Porcari: Hurricane Sandy Underscores Infrastructure Needs

CHICAGO – The toll of Hurricane Sandy on the Eastern Seaboard’s transit, roads, tunnels, and bridges underscores the need to fund both annual maintenance and “generational” infrastructure projects, a top U.S. Department of Transportation official said Friday.

“It’s a great illustration of the challenges we have ahead of us,” Deputy Secretary of Transportation John Porcari said of the size of the nation’s infrastructure demands and need for a crop of funding tools.

During a keynote address at The Bond Buyer’s Transportation/Public Private Partnership conference in Chicago Friday, Porcari outlined the availability of existing funding programs and those expanded in the federal government’s two-year transportation bill approved in July, Moving Ahead for Progress in the 21st Century.

The government believes the loans and credit support under the expanded Transportation Infrastructure Finance and Innovation Act program -- which was raised to $700 million in 2013 from $122 million this year and then $1 billion in 2014 – could leverage $50 billion in projects.

The ability of local and state governments to submit letters of interest anytime should give governments more flexibility, he added.

Porcari also stressed the availability of $34 billion in direct loan and loan guarantee capacity under the Railroad Rehabilitation and Improvement Program. The program aids both commercial and commuter rail improvements and the development of intermodal facilities. The support can fund up to 100% of a railroad project with repayment periods in qualified cases of up to 35 years. Porcari called it the “only program where we have less demand than we have available funding.”

While work behind the scenes has begun on developing a federal highway reauthorization bill, Porcari called squeezing out of Congress the needed annual funds for maintenance-related and shorter life span projects the biggest near-term challenge.

With shrinking funds available especially as the Obama administration eyes support for bigger “game-changing” infrastructure investments, Porcari echoed other speakers throughout the conference on the role of P3s as funding source.

“They are a critical part of where we are headed,” he said.

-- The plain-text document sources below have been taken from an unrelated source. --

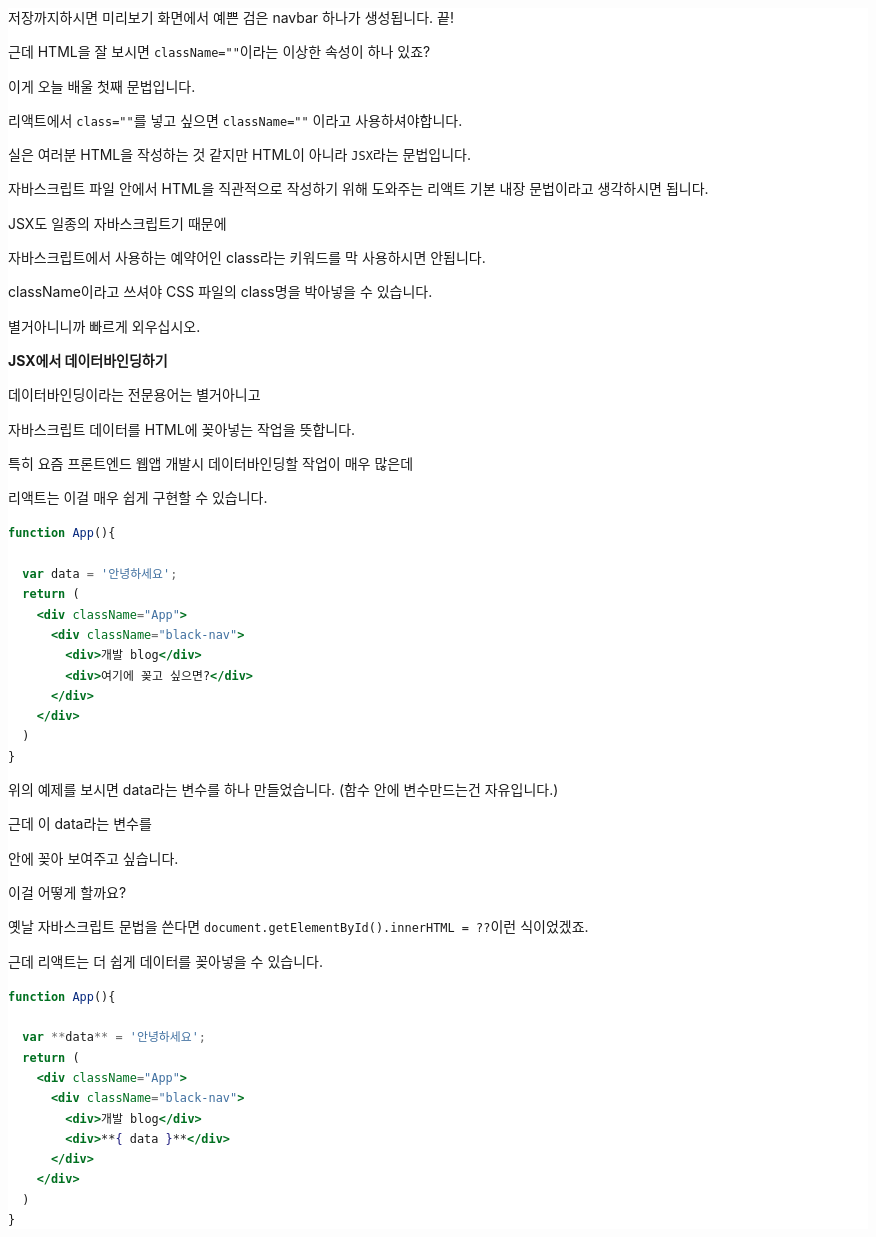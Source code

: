 저장까지하시면 미리보기 화면에서 예쁜 검은 navbar 하나가 생성됩니다. 끝!

근데 HTML을 잘 보시면 `className=""`이라는 이상한 속성이 하나 있죠?

이게 오늘 배울 첫째 문법입니다.

리액트에서 `class=""`를 넣고 싶으면 `className=""` 이라고 사용하셔야합니다.

실은 여러분 HTML을 작성하는 것 같지만 HTML이 아니라 `JSX`라는 문법입니다.

자바스크립트 파일 안에서 HTML을 직관적으로 작성하기 위해 도와주는 리액트 기본 내장 문법이라고 생각하시면 됩니다.

JSX도 일종의 자바스크립트기 때문에

자바스크립트에서 사용하는 예약어인 class라는 키워드를 막 사용하시면 안됩니다.

className이라고 쓰셔야 CSS 파일의 class명을 박아넣을 수 있습니다.

별거아니니까 빠르게 외우십시오.

**JSX에서 데이터바인딩하기**

데이터바인딩이라는 전문용어는 별거아니고

자바스크립트 데이터를 HTML에 꽂아넣는 작업을 뜻합니다.

특히 요즘 프론트엔드 웹앱 개발시 데이터바인딩할 작업이 매우 많은데

리액트는 이걸 매우 쉽게 구현할 수 있습니다.

```jsx
function App(){

  var data = '안녕하세요';
  return (
    <div className="App">
      <div className="black-nav">
        <div>개발 blog</div>
        <div>여기에 꽂고 싶으면?</div>
      </div>
    </div>
  )
}
```

위의 예제를 보시면 data라는 변수를 하나 만들었습니다. (함수 안에 변수만드는건 자유입니다.)

근데 이 data라는 변수를 <div>안에 꽂아 보여주고 싶습니다.

이걸 어떻게 할까요?

옛날 자바스크립트 문법을 쓴다면 `document.getElementById().innerHTML = ??`이런 식이었겠죠.

근데 리액트는 더 쉽게 데이터를 꽂아넣을 수 있습니다.

```jsx
function App(){

  var **data** = '안녕하세요';
  return (
    <div className="App">
      <div className="black-nav">
        <div>개발 blog</div>
        <div>**{ data }**</div>
      </div>
    </div>
  )
}
```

Public support can be built by successfully delivering projects in the works.

The role of P3s going forward – especially with heightened international equity side demand available – dovetailed into many of the conference’s panel discussions.

Chee Mee Hu, a managing director in Moody’s Investors Service’s Project Finance and Infrastructure Group, said even with growing public support for P3s just a few projects close annually, so it remains a supply-side problem.

What has advanced, several speakers stressed is a growing understanding of the various P3 models and a shared language in their description which aids selling the public on their potential benefits.

One model is the creation of infrastructure trust banks on the local, state and national level. Chicago earlier this year established the Chicago Infrastructure Bank to leverage private investment, foundation funds, pension and union investment in a package to support major infrastructure projects.

A West Coast Infrastructure Exchange set up shop recently to advance job creation, clean energy, and infrastructure in multiple regions across several state and even national borders on the West Coast. The organization is awaiting word from its local regional supporters on whether they will provide future funding support for operations, said Dan Carol, tapped by Oregon Gov. John Kitzhaber to serve as co-manager of the exchange on an interim basis. The exchange is currently looking for a co-manager with a job listing on its website at www.westcoastx.org. The organization is being funded this year with a grant for $750,000 from the Rockefeller Foundation.

The group has not yet identified projects but anticipates it could serve as a vehicle to fund large scale projects like bridges and transmission lines with alternative funding support and help bundle similar projects into a pool to generate investor interest.

On the airport front, strong bidding demand for Puerto Rico’s airport privatization, which is on track to close at the end of the year, bodes well for future projects. Aerostar Airport Holdings LLC will make significant investments to improve San Juan’s Luis Munoz Marin International Airport — the Caribbean’s busiest — over a 40-year period in what marks the first major airport privatization under a federal pilot program.

John Schmidt, a partner at Mayer Brown LLP and legal adviser to Puerto Rico on the lease, said the deal transaction has benefitted from strong global demand, solid political and public support, and strong airline support.

“That’s a change” from the past when airlines were skeptical, Schmidt said of his work on the proposed $2.5 billion lease in 2008 of Chicago’s Midway Airport. That deal fell apart in 2009 when the winning bidders could not raise the necessary financing. Airline support is key initial hurdle as a majority must sign off on a proposed lease.

In the Midway case, it took a lengthy period to bring airlines around to understand they would reap the benefits of lower airport fees. Chicago faces an end of the year deadline to decide or it forfeits the hub slot under a federal airport privatization pilot program.